It may mean little but I and many others on this forum know how your husband feels. It is a hateful condition that grows stronger the lower your mood. The first 6 - 9 months is always the worst. Then, very slowly you begin to adjust. Some "habituate" and the noise goes into the background. Others just learn ways to manage the condition. The BTA is a great first port of call for advice and support. Ring their helpline for more information.

My partner had to watch me sink into a black hole so it was painful for her. No doubt it is the same for you.

Most of us have been on the journey through depression, insomnia and anxiety. It sounds like your husband is "normal in the circumstances". In a previous post I divided it into three stages. Surviving, Winning and Living. It sounds like he is just "surviving" at this time. He probably thinks that he will never be able to live with it.
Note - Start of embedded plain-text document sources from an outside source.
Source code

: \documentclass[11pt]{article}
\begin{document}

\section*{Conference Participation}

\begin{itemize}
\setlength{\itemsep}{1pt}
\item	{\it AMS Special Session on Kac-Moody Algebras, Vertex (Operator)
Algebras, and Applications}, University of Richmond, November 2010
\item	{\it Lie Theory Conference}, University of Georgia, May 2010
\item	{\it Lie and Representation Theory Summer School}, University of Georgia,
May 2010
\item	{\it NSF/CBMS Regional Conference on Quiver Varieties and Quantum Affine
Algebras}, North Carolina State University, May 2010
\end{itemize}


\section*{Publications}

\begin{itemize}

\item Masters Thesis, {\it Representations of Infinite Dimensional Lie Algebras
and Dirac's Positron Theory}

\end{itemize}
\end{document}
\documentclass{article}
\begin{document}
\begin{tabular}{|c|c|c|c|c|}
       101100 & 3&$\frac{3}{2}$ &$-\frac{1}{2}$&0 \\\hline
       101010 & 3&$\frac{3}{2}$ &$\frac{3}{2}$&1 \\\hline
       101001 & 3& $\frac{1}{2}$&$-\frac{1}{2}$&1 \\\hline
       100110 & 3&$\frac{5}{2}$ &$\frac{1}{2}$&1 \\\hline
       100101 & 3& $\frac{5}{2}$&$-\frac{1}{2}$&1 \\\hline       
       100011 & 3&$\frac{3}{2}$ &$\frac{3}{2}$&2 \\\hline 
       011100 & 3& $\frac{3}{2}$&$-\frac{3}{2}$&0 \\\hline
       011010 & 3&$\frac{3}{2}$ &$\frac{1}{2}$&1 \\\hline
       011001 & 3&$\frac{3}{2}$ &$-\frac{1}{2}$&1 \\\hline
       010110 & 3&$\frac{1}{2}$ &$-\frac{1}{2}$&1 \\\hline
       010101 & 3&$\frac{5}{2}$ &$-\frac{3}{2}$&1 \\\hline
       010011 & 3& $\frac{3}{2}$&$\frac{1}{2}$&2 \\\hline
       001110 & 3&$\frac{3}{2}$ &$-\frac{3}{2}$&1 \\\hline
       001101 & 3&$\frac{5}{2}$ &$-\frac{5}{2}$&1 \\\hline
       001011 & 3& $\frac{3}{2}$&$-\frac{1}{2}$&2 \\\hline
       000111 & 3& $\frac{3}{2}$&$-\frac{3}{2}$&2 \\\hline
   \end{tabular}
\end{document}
With good support and help he can get to the next stage.

I wish you and him all the best. You are not alone with this.

Ade

JaneMc167 years ago

Hello Disney, I can truly relate to your situation as I was in the same place as your husband 17 years ago. I am still here - but only just. I too had a stressful job and tried to "make it work" for 12 years. I realised that I was making myself very ill and I was always cross and angry at everything and everybody, because no-one understood what I was going through. My T would wake me up every morning at 4am and then I couldn't get back to sleep, so I would get up and go to work - working seemed to be the only thing that took my mind off the noise, but then I was working myself into the ground just to stay sane. You don't mention if your husband has any hobbies?. I found yoga. At first I went to see if I could escape the noise and then I was hooked. Every time I went to class I found that I was getting mentally stronger. The focus on the body meant that I couldn't think about the noise in my head, I was too busy trying to get the positions right. Its not about being flexible, its about channelling all your focus into your body - internally. You may think that ironic, as the T is inside your head, but perversely, as my mind got stronger with the yoga, it also helped me block out the Tinnitus. My mind was basically saying " I know you're there, but I don't want to react to you as I'm too busy doing something else" . Sport is very much like yoga. It absorbs you so that you don't think about the Tinnitus.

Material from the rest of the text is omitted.